Your ship, The (Un)Reliable, also serves as your base of operations and lets you set up your party or talk with your crew. These small aspects remind me of Mass Effect in a very positive way, and I mostly enjoy the company of all the companions you can pick up in The Outer Worlds. Much like Mass Effect, you can bring two companions with you at any given time, and if your leadership is high enough, they can perform devastating power attacks when you press left or right on the D-pad.
The companions also boost your stats while engaging with the world at large. Having the mechanic Parvati in your party won’t make you a master engineer but it might just push you over a skill-check threshold. Companions also often interact with other people around the world and can unlock extra side quests or paths if you have them with you. Therefore, it’s good to consider who to bring along when heading down to a planet.
As mentioned before, The Outer Worlds is rather open-ended and encourages multiple playthroughs. You can even subvert the main storyline completely if you want to. Almost as soon as you make landfall after Phineas Wells saves you from the colony ship, you can turn around and betray him to the company. Though I have not quite finished a second playthrough, I can confirm that the choices you make throughout the game can have some pretty drastic consequences in how things shake out.
The only real blemish to The Outer Worlds is the combat. While it’s lightyears better and more fun to deal with than in any Bethesda RPG, it plateaus and becomes rather rote after the first few areas you visit. Slowing down time and taking precision shots is fun for the first few hours, but the overall combat doesn’t change much from hour one to twenty. Playing on harder difficulties does improve things somewhat since your skills and perks become all the more essential for survival. Likewise, the loot aspect is not that interesting. Aside from a few special weapons, you will largely see the same guns and gear throughout The Outer Worlds.

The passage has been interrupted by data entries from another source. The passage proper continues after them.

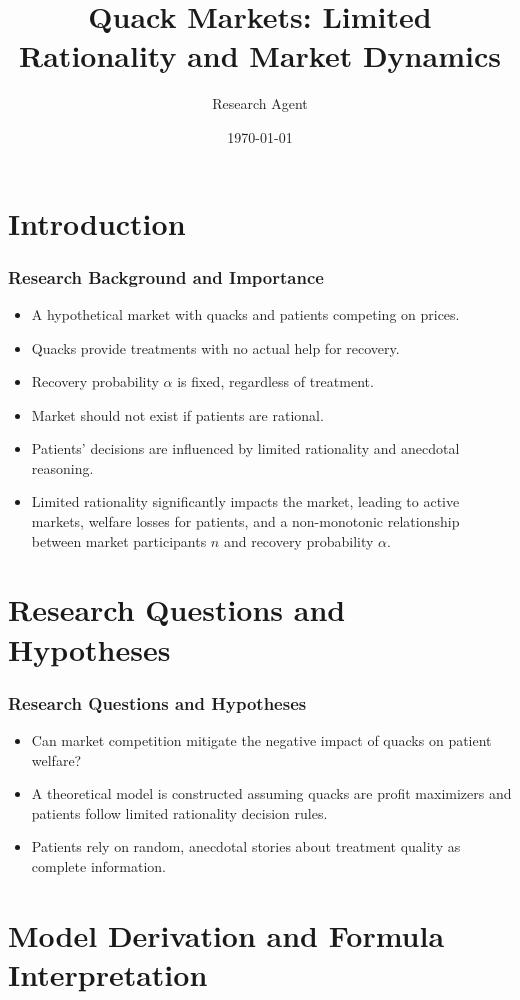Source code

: \documentclass{beamer}
\title[Quack Markets]{Quack Markets: Limited Rationality and Market Dynamics}
\author[Research Agent]{Research Agent}
\date{\today}
\begin{document}
	
	\begin{frame}
		\titlepage
	\end{frame}
	
	\section{Introduction}
	
	\begin{frame}
		\frametitle{Research Background and Importance}
		\begin{itemize}
			\item A hypothetical market with quacks and patients competing on prices.
			\item Quacks provide treatments with no actual help for recovery.
			\item Recovery probability \( \alpha \) is fixed, regardless of treatment.
			\item Market should not exist if patients are rational.
			\item Patients' decisions are influenced by limited rationality and anecdotal reasoning.
			\item Limited rationality significantly impacts the market, leading to active markets, welfare losses for patients, and a non-monotonic relationship between market participants \( n \) and recovery probability \( \alpha \).
		\end{itemize}
	\end{frame}
	
	\section{Research Questions and Hypotheses}
	
	\begin{frame}
		\frametitle{Research Questions and Hypotheses}
		\begin{itemize}
			\item Can market competition mitigate the negative impact of quacks on patient welfare?
			\item A theoretical model is constructed assuming quacks are profit maximizers and patients follow limited rationality decision rules.
			\item Patients rely on random, anecdotal stories about treatment quality as complete information.
		\end{itemize}
	\end{frame}
	
	\section{Model Derivation and Formula Interpretation}
	
\end{document}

Despite the amount of murdering you do in the game, the somewhat weak combat did little to affect the great time I had with The Outer Worlds. It’s an almost instant classic with some of the best character interactions I have had in years. That it manages to interweave so many different systems and aspects and still come out coherent in the end is quite an achievement. That it’s also genuinely funny is a minor miracle.
A PS4 code was provided by PR for the purposes of this review.